長嶋茂雄に野球人として心残りがあるとすれば、満たされずに終わったオリンピックの夢ではないか。
「五輪の聖地アテネで日の丸を掲げたい」。アマ、プロ両球界からラブコールを受けて日本代表監督に就任したのは2002年12月。03年11月のアジア選手権(札幌)では、自ら編成した「ドリームチーム」で04年五輪の出場権を獲得した。「燃える男」はアテネに向けて燃えていた。
その4カ月後、すべてが一変する。68歳になり、老眼鏡が手放せなくなっても、精力的にキャンプ地を回っていたミスターが、自宅で脳梗塞に倒れた。04年3月4日だった。
アテネは現場指揮を断念し、「監督」として名前が登録されただけ。ベンチに飾る日の丸の旗に油性フェルトペンで「3」と書き込んだ。チームへの熱い思い。病と闘う苦しみ。震える筆跡に、その二つが同居していた。
初めて全員プロで挑んだアテネは、銅メダル。08年北京五輪が、リハビリに励む長嶋の励みになっていた。06年春には、王貞治率いる日本が、ワールド・ベースボール・クラシックの初代世界一に輝いてもいた。

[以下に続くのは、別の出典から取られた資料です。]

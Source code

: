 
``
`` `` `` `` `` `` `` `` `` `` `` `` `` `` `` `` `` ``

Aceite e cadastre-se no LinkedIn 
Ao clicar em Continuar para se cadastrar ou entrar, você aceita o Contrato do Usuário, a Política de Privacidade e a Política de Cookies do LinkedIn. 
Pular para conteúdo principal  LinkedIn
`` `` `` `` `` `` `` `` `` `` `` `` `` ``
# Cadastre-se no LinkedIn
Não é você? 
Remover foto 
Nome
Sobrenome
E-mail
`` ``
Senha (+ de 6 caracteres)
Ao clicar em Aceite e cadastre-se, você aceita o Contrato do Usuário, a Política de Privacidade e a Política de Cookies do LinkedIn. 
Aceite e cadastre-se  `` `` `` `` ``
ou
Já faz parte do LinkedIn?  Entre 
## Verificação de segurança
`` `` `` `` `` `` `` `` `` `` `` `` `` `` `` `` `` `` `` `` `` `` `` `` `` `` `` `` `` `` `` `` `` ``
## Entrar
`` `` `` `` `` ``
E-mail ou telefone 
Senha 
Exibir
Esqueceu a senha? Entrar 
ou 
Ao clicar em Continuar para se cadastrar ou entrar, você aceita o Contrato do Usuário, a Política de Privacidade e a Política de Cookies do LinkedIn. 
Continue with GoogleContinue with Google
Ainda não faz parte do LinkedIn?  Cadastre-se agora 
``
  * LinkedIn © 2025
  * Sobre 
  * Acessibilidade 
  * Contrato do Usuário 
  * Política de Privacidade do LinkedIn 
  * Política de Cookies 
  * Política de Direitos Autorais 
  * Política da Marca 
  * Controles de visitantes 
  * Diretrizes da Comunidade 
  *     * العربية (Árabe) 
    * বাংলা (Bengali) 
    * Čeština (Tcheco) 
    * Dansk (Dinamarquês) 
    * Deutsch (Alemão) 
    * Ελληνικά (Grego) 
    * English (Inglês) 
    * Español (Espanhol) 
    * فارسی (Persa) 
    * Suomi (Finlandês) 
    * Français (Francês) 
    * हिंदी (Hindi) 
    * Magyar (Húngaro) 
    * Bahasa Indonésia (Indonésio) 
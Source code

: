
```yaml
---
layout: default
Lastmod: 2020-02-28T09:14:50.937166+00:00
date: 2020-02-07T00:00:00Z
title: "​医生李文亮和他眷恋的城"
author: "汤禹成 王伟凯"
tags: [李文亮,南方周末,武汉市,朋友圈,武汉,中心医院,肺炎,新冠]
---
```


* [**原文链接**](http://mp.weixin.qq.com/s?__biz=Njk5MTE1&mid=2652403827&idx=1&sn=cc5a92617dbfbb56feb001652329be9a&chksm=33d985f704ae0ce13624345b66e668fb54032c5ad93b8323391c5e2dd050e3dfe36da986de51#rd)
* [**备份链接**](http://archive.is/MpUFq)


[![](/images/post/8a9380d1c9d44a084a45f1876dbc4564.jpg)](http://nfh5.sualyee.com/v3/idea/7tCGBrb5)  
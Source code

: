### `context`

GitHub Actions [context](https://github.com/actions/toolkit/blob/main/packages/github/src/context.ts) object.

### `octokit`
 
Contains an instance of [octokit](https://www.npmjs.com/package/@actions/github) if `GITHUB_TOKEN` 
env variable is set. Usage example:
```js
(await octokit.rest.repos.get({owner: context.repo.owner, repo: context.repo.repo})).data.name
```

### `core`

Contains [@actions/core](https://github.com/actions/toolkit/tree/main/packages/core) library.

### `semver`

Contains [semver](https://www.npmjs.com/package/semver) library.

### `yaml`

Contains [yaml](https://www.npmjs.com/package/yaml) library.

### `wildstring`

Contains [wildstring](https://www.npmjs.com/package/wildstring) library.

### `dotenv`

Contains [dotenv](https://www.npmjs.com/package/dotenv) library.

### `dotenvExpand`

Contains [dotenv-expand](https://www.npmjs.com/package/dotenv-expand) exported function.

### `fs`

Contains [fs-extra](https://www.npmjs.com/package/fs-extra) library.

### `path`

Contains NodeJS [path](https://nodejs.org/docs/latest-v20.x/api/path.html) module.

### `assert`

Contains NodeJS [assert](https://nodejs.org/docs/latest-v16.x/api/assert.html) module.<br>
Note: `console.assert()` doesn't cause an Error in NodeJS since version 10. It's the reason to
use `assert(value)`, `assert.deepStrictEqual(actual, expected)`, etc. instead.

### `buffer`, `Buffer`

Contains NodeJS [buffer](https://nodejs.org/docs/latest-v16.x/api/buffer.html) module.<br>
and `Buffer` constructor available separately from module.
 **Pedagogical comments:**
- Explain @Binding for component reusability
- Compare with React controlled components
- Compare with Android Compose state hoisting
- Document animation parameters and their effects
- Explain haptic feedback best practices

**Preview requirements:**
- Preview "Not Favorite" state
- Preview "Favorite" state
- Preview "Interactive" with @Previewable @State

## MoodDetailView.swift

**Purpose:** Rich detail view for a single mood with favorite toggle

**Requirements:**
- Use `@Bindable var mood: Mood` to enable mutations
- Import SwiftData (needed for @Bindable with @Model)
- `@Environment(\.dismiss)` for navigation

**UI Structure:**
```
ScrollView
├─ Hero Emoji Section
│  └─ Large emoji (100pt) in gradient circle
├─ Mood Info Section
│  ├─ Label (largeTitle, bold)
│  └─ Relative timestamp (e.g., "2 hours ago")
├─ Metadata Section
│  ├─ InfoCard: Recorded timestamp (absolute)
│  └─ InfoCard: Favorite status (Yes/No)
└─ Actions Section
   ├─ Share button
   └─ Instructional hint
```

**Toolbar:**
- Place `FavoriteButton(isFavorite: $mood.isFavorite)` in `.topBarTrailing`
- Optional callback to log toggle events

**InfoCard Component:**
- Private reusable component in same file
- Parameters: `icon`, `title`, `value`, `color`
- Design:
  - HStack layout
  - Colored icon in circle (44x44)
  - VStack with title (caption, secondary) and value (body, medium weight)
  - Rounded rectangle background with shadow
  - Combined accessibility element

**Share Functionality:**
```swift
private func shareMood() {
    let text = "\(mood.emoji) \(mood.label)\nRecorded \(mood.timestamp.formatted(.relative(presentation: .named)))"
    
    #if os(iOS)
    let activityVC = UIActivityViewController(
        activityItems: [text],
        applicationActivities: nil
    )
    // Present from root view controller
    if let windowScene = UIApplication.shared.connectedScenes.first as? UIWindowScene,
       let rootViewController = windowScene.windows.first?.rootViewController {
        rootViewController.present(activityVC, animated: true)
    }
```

しかし、北京を目指す日本代表の監督を要請されたのは星野仙一。長嶋はまたも外から見守るだけとなり、残念がったといわれる。
全日本野球会議の日本代表強化本部長在任中は、大学や社会人球界の首脳と太いパイプも築いていた。「野球文化を構築するため、プロ・アマ一体の組織づくりが必要だ」。プロとアマの懸け橋となり、野球をさらに一段高い文化へと育てていく夢も語っていた。
懸命のリハビリを経て歩けるまでに回復はしたが、右半身にまひが残り、公の場では右手をポケットに入れていた。それでもファンの歓声を求める熱い思いは消えなかった。(敬称略、終わり)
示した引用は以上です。